* Work to complete:
Extract word for word the lines of the listing from its start to the line holding "### The challenge", both ends kept; pictures are not part of the copy.

═══

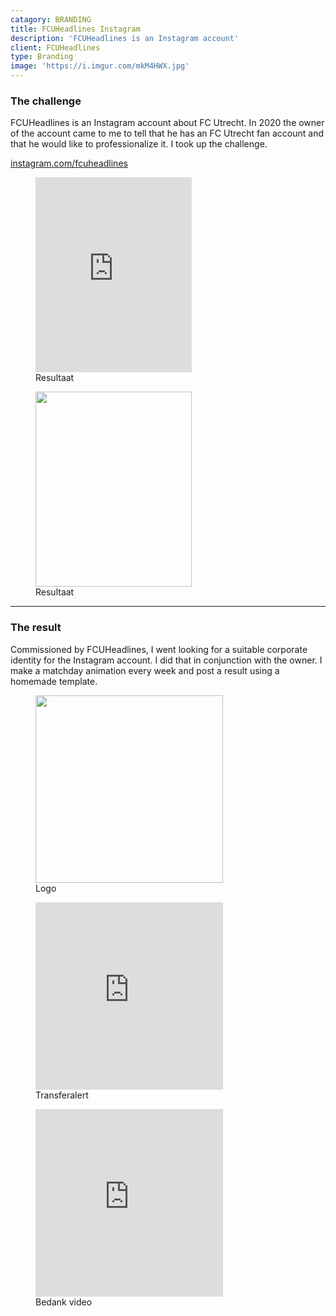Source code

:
 ```yaml
---
catagory: BRANDING
title: FCUHeadlines Instagram
description: 'FCUHeadlines is an Instagram account'
client: FCUHeadlines
type: Branding
image: 'https://i.imgur.com/mkM4HWX.jpg'
---
```


### The challenge

FCUHeadlines is an Instagram account about FC Utrecht. In 2020 the owner of the account came to me to tell that he has an FC Utrecht fan account and that he would like to professionalize it. I took up the challenge.

[instagram.com/fcuheadlines](https://www.instagram.com/fcuheadlines)

<div class="image-row not-prose">
     <figure>
<iframe width="250" height="312,5" src="https://www.youtube.com/embed/_nhtn7VCXLw?modestbranding=1" title="YouTube video player" frameborder="0" modestbranding="1" allow="accelerometer; autoplay; clipboard-write; encrypted-media; gyroscope; picture-in-picture" allowfullscreen></iframe>
<figcaption>Resultaat</figcaption>
    </figure>
    <figure>
        <img width="250" height="312,5" 
            src="https://i.imgur.com/qFbRzSe.jpg"
            alt=""
        />
<figcaption>Resultaat</figcaption>
    </figure>
</div>

---

### The result

Commissioned by FCUHeadlines, I went looking for a suitable corporate identity for the Instagram account. I did that in conjunction with the owner. I make a matchday animation every week and post a result using a homemade template.

<div class="image-row not-prose">
    <figure>
        <img width="300" height="300" 
            src="https://i.imgur.com/7cr6Ndj.jpg"
            alt=""
        />
    <figcaption>Logo</figcaption>
    </figure>
    <figure>
      <iframe width="300" height="300" src="https://www.youtube.com/embed/FJmrm1KUI2c?modestbranding=1" title="YouTube video player" frameborder="0" allow="accelerometer; autoplay; clipboard-write; encrypted-media; gyroscope; picture-in-picture" allowfullscreen></iframe>
<figcaption>Transferalert</figcaption>
    </figure>
</div>

<figure>
<iframe width="300" height="300" src="https://www.youtube.com/embed/51PXhoZ66YU?modestbranding=1" title="YouTube video player" frameborder="0" allow="accelerometer; autoplay; clipboard-write; encrypted-media; gyroscope; picture-in-picture" allowfullscreen></iframe>
<figcaption>Bedank video</figcaption>
    </figure>

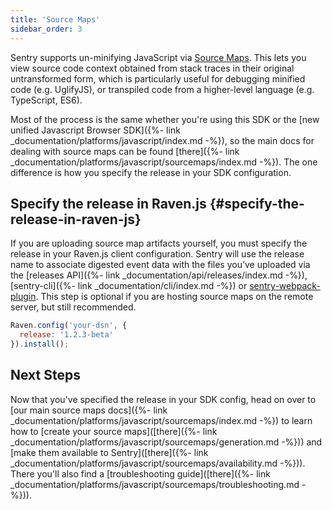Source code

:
 ```yaml
---
title: 'Source Maps'
sidebar_order: 3
---
```


Sentry supports un-minifying JavaScript via [Source Maps](http://blog.sentry.io/2015/10/29/debuggable-javascript-with-source-maps.html). This lets you view source code context obtained from stack traces in their original untransformed form, which is particularly useful for debugging minified code (e.g. UglifyJS), or transpiled code from a higher-level language (e.g. TypeScript, ES6).

Most of the process is the same whether you're using this SDK or the [new unified Javascript Browser SDK]({%- link _documentation/platforms/javascript/index.md -%}), so the main docs for dealing with source maps can be found [there]({%- link _documentation/platforms/javascript/sourcemaps/index.md -%}). The one difference is how you specify the release in your SDK configuration.

## Specify the release in Raven.js {#specify-the-release-in-raven-js}

If you are uploading source map artifacts yourself, you must specify the release in your Raven.js client configuration. Sentry will use the release name to associate digested event data with the files you’ve uploaded via the [releases API]({%- link _documentation/api/releases/index.md -%}), [sentry-cli]({%- link _documentation/cli/index.md -%}) or [sentry-webpack-plugin](https://github.com/getsentry/sentry-webpack-plugin). This step is optional if you are hosting source maps on the remote server, but still recommended.

```javascript
Raven.config('your-dsn', {
  release: '1.2.3-beta'
}).install();
```
## Next Steps

Now that you've specified the release in your SDK config, head on over to [our main source maps docs]({%- link _documentation/platforms/javascript/sourcemaps/index.md -%}) to learn how to [create your source maps]([there]({%- link _documentation/platforms/javascript/sourcemaps/generation.md -%})) and [make them available to Sentry]([there]({%- link _documentation/platforms/javascript/sourcemaps/availability.md -%})). There you'll also find a [troubleshooting guide]([there]({%- link _documentation/platforms/javascript/sourcemaps/troubleshooting.md -%})).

═══

* Result of this task:
Source code

:
 ```yaml
---
catagory: BRANDING
title: FCUHeadlines Instagram
description: 'FCUHeadlines is an Instagram account'
client: FCUHeadlines
type: Branding
image: 'https://i.imgur.com/mkM4HWX.jpg'
---
```


### The challenge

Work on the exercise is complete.